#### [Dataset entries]
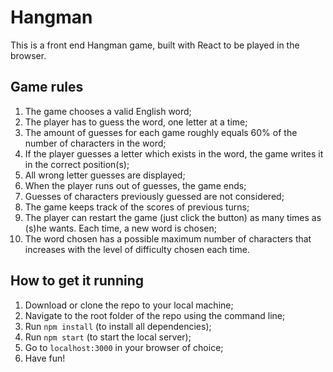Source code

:# Hangman
This is a front end Hangman game, built with React to be played in the browser.

## Game rules
1. The game chooses a valid English word;
2. The player has to guess the word, one letter at a time;
3. The amount of guesses for each game roughly equals 60% of the number of characters in the word;
4. If the player guesses a letter which exists in the word, the game writes it in the correct position(s);
5. All wrong letter guesses are displayed;
6. When the player runs out of guesses, the game ends;
7. Guesses of characters previously guessed are not considered;
8. The game keeps track of the scores of previous turns;
9. The player can restart the game (just click the button) as many times as (s)he wants. Each time, a new word is chosen;
10. The word chosen has a possible maximum number of characters that increases with the level of difficulty chosen each time.

## How to get it running
1. Download or clone the repo to your local machine;
2. Navigate to the root folder of the repo using the command line;
3. Run `npm install` (to install all dependencies);
4. Run `npm start` (to start the local server);
5. Go to `localhost:3000` in your browser of choice;
6. Have fun!
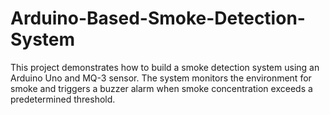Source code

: # Arduino-Based-Smoke-Detection-System
This project demonstrates how to build a smoke detection system using an Arduino Uno and MQ-3 sensor. The system monitors the environment for smoke and triggers a buzzer alarm when smoke concentration exceeds a predetermined threshold.
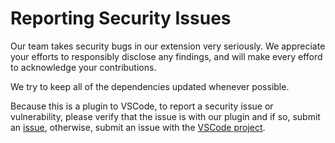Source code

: # Reporting Security Issues

Our team takes security bugs in our extension very seriously. We appreciate your efforts to responsibly disclose any findings, and will make every efford to acknowledge your contributions.

We try to keep all of the dependencies updated whenever possible.

Because this is a plugin to VSCode, to report a security issue or vulnerability, please verify that the issue is with our plugin and if so, submit an [issue](https://github.com/appliedengdesign/vscode-gcode-syntax/issues), otherwise, submit an issue with the [VSCode project](https://github.com/microsoft/vscode).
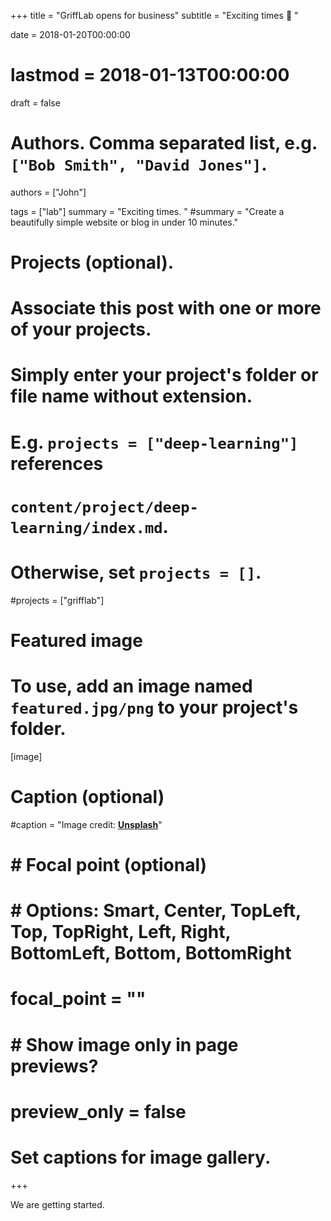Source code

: +++
title = "GriffLab opens for business"
subtitle = "Exciting times :rocket: "

date = 2018-01-20T00:00:00
# lastmod = 2018-01-13T00:00:00
draft = false


# Authors. Comma separated list, e.g. `["Bob Smith", "David Jones"]`.
authors = ["John"]

tags = ["lab"]
summary = "Exciting times. " 
#summary = "Create a beautifully simple website or blog in under 10 minutes."

# Projects (optional).
#   Associate this post with one or more of your projects.
#   Simply enter your project's folder or file name without extension.
#   E.g. `projects = ["deep-learning"]` references 
#   `content/project/deep-learning/index.md`.
#   Otherwise, set `projects = []`.
#projects = ["grifflab"]

# Featured image
# To use, add an image named `featured.jpg/png` to your project's folder. 
[image]
  # Caption (optional)
  #caption = "Image credit: [**Unsplash**](https://unsplash.com/photos/CpkOjOcXdUY)"

#  # Focal point (optional)
#  # Options: Smart, Center, TopLeft, Top, TopRight, Left, Right, BottomLeft, Bottom, BottomRight
#  focal_point = ""

#  # Show image only in page previews?
#  preview_only = false

# Set captions for image gallery.

+++

We are getting started. 



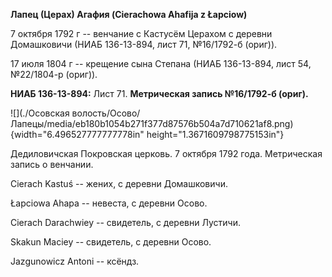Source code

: **Лапец (Церах) Агафия (Cierachowa Ahafija z Łapciow)**

7 октября 1792 г -- венчание с Кастусём Церахом с деревни Домашковичи
(НИАБ 136-13-894, лист 71, №16/1792-б (ориг)).

17 июля 1804 г -- крещение сына Степана (НИАБ 136-13-894, лист 54,
№22/1804-р (ориг)).

**НИАБ 136-13-894:** Лист 71. **Метрическая запись №16/1792-б (ориг).**

![](./Осовская волость/Осово/Лапецы/media/eb180b1054b271f377d87576b504a7d710621af8.png){width="6.496527777777778in"
height="1.3671609798775153in"}

Дедиловичская Покровская церковь. 7 октября 1792 года. Метрическая
запись о венчании.

Cierach Kastuś -- жених, с деревни Домашковичи.

Łapciowa Ahapa -- невеста, с деревни Осово.

Cierach Darachwiey -- свидетель, с деревни Лустичи.

Skakun Maciey -- свидетель, с деревни Осово.

Jazgunowicz Antoni -- ксёндз.
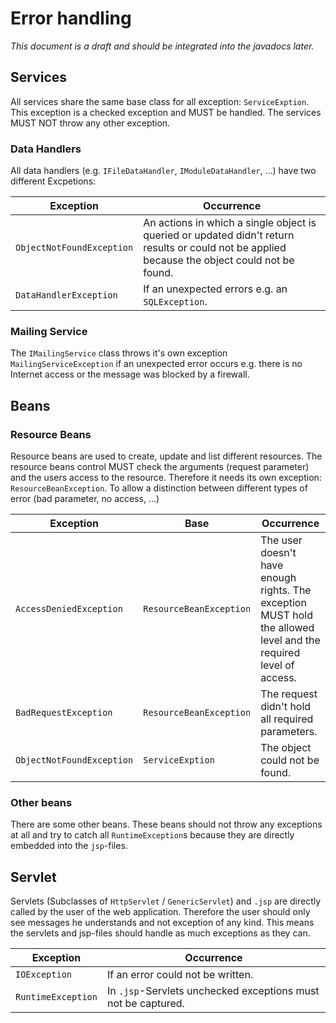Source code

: # Error handling

*This document is a draft and should be integrated into the javadocs later.*

## Services
All services share the same base class for all exception: `ServiceExption`.
This exception is a checked exception and MUST be handled.
The services MUST NOT throw any other exception.

### Data Handlers
All data handlers (e.g. `IFileDataHandler`, `IModuleDataHandler`, ...)  have two different Excpetions:

| Exception                 | Occurrence                         |
| ------------------------- | ---------------------------------- |
| `ObjectNotFoundException` | An actions in which a single object is queried or updated didn't return results or could not be applied because the object could not be found. |
| `DataHandlerException`    | If an unexpected errors e.g. an `SQLException`. |

### Mailing Service
The `IMailingService` class throws it's own exception `MailingServiceException` if an unexpected error occurs
e.g. there is no Internet access or the message was blocked by a firewall.

## Beans

### Resource Beans
Resource beans are used to create, update and list different resources.
The resource beans control MUST check the arguments (request parameter) and the users access to the resource.
Therefore it needs its own exception: `ResourceBeanException`.
To allow a distinction between different types of error (bad parameter, no access, ...)

| Exception                 | Base                    | Occurrence                         |
| ------------------------- | ----------------------- | ---------------------------------- |
| `AccessDeniedException`   | `ResourceBeanException` | The user doesn't have enough rights. The exception MUST hold the allowed level and the required level of access. |
| `BadRequestException`     | `ResourceBeanException` | The request didn't hold all required parameters. |
| `ObjectNotFoundException` | `ServiceExption`        | The object could not be found. |

### Other beans

There are some other beans. These beans should not throw any exceptions at all and try to catch all `RuntimeException`s because they are directly embedded into the `jsp`-files.


## Servlet
Servlets (Subclasses of `HttpServlet` / `GenericServlet`) and `.jsp` are directly called by the user of the web application.
Therefore the user should only see messages he understands and not exception of any kind. This means the servlets and jsp-files
should handle as much exceptions as they can.

| Exception          | Occurrence                        |
| ------------------ | --------------------------------- |
| `IOException`      | If an error could not be written. |
| `RuntimeException` | In `.jsp`-Servlets unchecked exceptions must not be captured. |
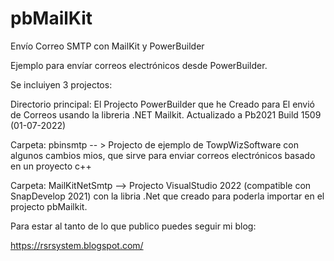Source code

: # pbMailKit
Envío Correo SMTP con MailKit y PowerBuilder

Ejemplo para envíar correos electrónicos desde PowerBuilder.

Se incluiyen 3 projectos:

Directorio principal: El Projecto PowerBuilder que he Creado para El envió de Correos usando la libreria .NET Mailkit. Actualizado a Pb2021 Build 1509 (01-07-2022)

Carpeta: pbinsmtp -- > Projecto de ejemplo de TowpWizSoftware con algunos cambios mios, que sirve para enviar correos electrónicos basado en un proyecto c++

Carpeta: MailKitNetSmtp --> Projecto VisualStudio 2022 (compatible con SnapDevelop 2021) con la libria .Net que creado para poderla importar en el projecto pbMailkit.

Para estar al tanto de lo que publico puedes seguir mi blog:

https://rsrsystem.blogspot.com/
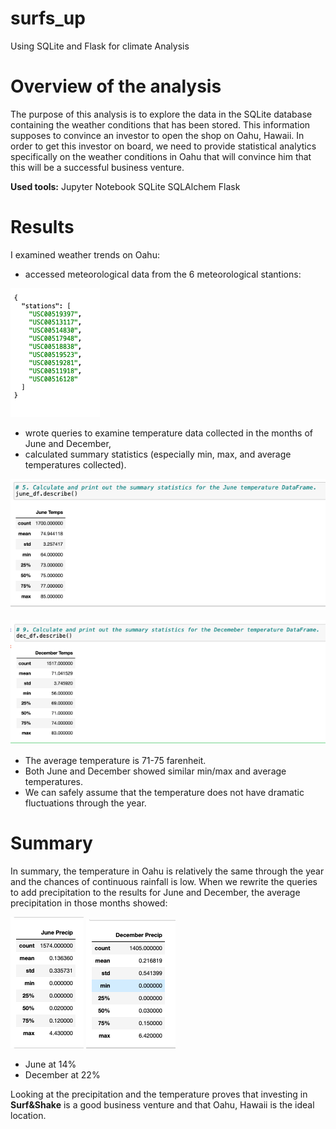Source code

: # surfs_up
Using SQLite and Flask for climate Analysis 

# Overview of the analysis

The purpose of this analysis is to explore the data in the SQLite database containing the weather conditions that has been stored. This information supposes to convince an investor to open the shop on Oahu, Hawaii. In order to get this investor on board, we need to provide statistical analytics specifically on the weather conditions in Oahu that will convince him that this will be a successful business venture.

**Used tools:**
Jupyter Notebook
SQLite
SQLAlchem
Flask

# Results

I examined weather trends on Oahu:

* accessed meteorological data from the 6 meteorological stantions:

![img5.png](/images/img5.png) 

* wrote queries to examine temperature data collected in the months of June and December,
* calculated summary statistics (especially min, max, and average temperatures collected).

![img1.png](/images/img1.png) 

![img2.png](/images/img2.png) 

* The average temperature is 71-75 farenheit.
* Both June and December showed similar min/max and average temperatures.
* We can safely assume that the temperature does not have dramatic fluctuations through the year.


# Summary

In summary, the temperature in Oahu is relatively the same through the year and the chances of continuous rainfall is low. When we rewrite the queries to add precipitation to the results for June and December, the average precipitation in those months showed:

![img3.png](/images/img3.png) ![img4.png](/images/img4.png) 

* June at 14%
* December at 22%

Looking at the precipitation and the temperature proves that investing in **Surf&Shake** is a good business venture and that Oahu, Hawaii is the ideal location.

#### [Exercise goal]
Check each line of the entries above for the word "ObjectNotFoundException". List the ones that have it.

#### [Your solution]
| `ObjectNotFoundException` | An actions in which a single object is queried or updated didn't return results or could not be applied because the object could not be found. |
| `ObjectNotFoundException` | `ServiceExption`        | The object could not be found. |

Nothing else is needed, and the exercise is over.